Pour les stratèges de l’impérialisme américain, la guerre qui est déjà en cours contre la Russie est le prélude nécessaire à la guerre contre la Chine, la principale menace à la domination mondiale des États-Unis. C’est ce qui ressort de la dernière stratégie de sécurité nationale américaine, publiée le mois dernier, qui annonce une «décennie décisive» de «conflit géopolitique entre les grandes puissances». Selon cette stratégie, la Chine est «le seul concurrent qui a à la fois l’intention et, de plus en plus, la capacité de remodeler l’ordre international», que les États-Unis entendent combattre par tous les moyens à leur disposition.

Le stationnement des bombardiers met en évidence les implications désastreuses de ce programme, motivé par le déclin à long terme de l’impérialisme américain et la crise profonde de l’ensemble du système capitaliste mondial.

«Four Corners» a révélé que les États-Unis se préparent à construire une «installation d’opérations d’escadron» sur la base aérienne de Tindal, dans le nord de l’Australie. Elle comprendra un vaste hangar et des installations logistiques qui peuvent équiper six bombardiers B-52, qui feront l’objet d’une rotation et seront probablement basés là pendant la saison sèche tropicale. Les États-Unis construiront des réservoirs de carburéacteur à Tindal et une base de munitions. Une «mise à niveau» australienne de l’installation va améliorer ses pistes et autres capacités.

Pendant ce temps, les États-Unis construisent onze réservoirs géants de carburant à Darwin.

L’armée de l’air américaine a confirmé les plans, déclarant: «La possibilité de déployer des bombardiers de l’US Air Force en Australie envoie un message fort aux adversaires sur notre capacité à projeter une puissance aérienne létale».

«Four Corners» a également fait état d’une expansion majeure de l’installation conjointe américano-australienne de Pine Gap, dans le centre de l’Australie. Ce centre de renseignement militaire joue un rôle central dans la planification technique et la conduite des opérations militaires américaines en Eurasie. Le Nautilus Institute a constaté que le nombre de ses antennes satellites superpuissantes est passé de 33 en 2015 à 45 aujourd’hui. Cette expansion quantitative s’est accompagnée du déploiement d’équipements de plus en plus sophistiqués.

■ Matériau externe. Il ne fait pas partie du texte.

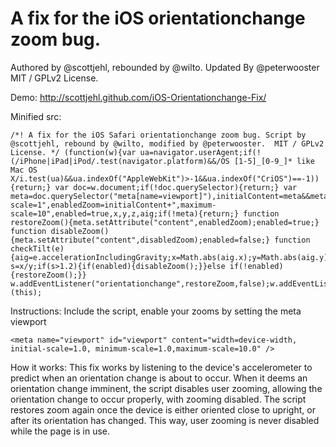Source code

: A fix for the iOS orientationchange zoom bug.
=======================

Authored by @scottjehl, rebounded by @wilto. Updated By @peterwooster
MIT / GPLv2 License.

Demo: http://scottjehl.github.com/iOS-Orientationchange-Fix/

Minified src:

	/*! A fix for the iOS Safari orientationchange zoom bug. Script by @scottjehl, rebound by @wilto, modified by @peterwooster.  MIT / GPLv2 License. */ (function(w){var ua=navigator.userAgent;if(!(/iPhone|iPad|iPod/.test(navigator.platform)&&/OS [1-5]_[0-9_]* like Mac OS X/i.test(ua)&&ua.indexOf("AppleWebKit")>-1&&ua.indexOf("CriOS")==-1)){return;} var doc=w.document;if(!doc.querySelector){return;} var meta=doc.querySelector("meta[name=viewport]"),initialContent=meta&&meta.getAttribute("content"),disabledZoom=initialContent+",maximum-scale=1",enabledZoom=initialContent+",maximum-scale=10",enabled=true,x,y,z,aig;if(!meta){return;} function restoreZoom(){meta.setAttribute("content",enabledZoom);enabled=true;} function disableZoom(){meta.setAttribute("content",disabledZoom);enabled=false;} function checkTilt(e){aig=e.accelerationIncludingGravity;x=Math.abs(aig.x);y=Math.abs(aig.y);var s=x/y;if(s>1.2){if(enabled){disableZoom();}}else if(!enabled){restoreZoom();}} w.addEventListener("orientationchange",restoreZoom,false);w.addEventListener("devicemotion",checkTilt,false);})(this);
Instructions: 
Include the script, enable your zooms by setting the meta viewport
 
    <meta name="viewport" id="viewport" content="width=device-width, initial-scale=1.0, minimum-scale=1.0,maximum-scale=10.0" />

How it works:
This fix works by listening to the device's accelerometer to predict when an orientation change is about to occur. When it deems an orientation change imminent, the script disables user zooming, allowing the orientation change to occur properly, with zooming disabled. The script restores zoom again once the device is either oriented close to upright, or after its orientation has changed. This way, user zooming is never disabled while the page is in use.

Becca Wasser, du belliciste Centre for New American Security, a déclaré à «Four Corners» que «le fait d’avoir des bombardiers qui peuvent avoir une portée et potentiellement attaquer la Chine continentale pourrait être très important pour envoyer un signal à la Chine que n’importe laquelle de ses actions sur Taïwan pourrait avoir de plus vastes répercussions.» Elle a déclaré allègrement que le déploiement garantirait que Tindal et Darwin, avec une population de 150.000 personnes, seraient inévitablement une cible dans toute guerre américaine entre la Chine et l’Australie.

Greg Sheridan, rédacteur en chef des affaires internationales du journal l’Australien appartenant à Murdoch, qui entretient des liens étroits avec les milieux militaires et du renseignement américain et australien, a écrit mardi que le déploiement des B-52 annonçait un «environnement de “pré-guerre” croissant», ajoutant que «Les tambours d’une guerre potentielle retentissent dans le monde entier. Ce n’est pas alarmiste, c’est la réalité».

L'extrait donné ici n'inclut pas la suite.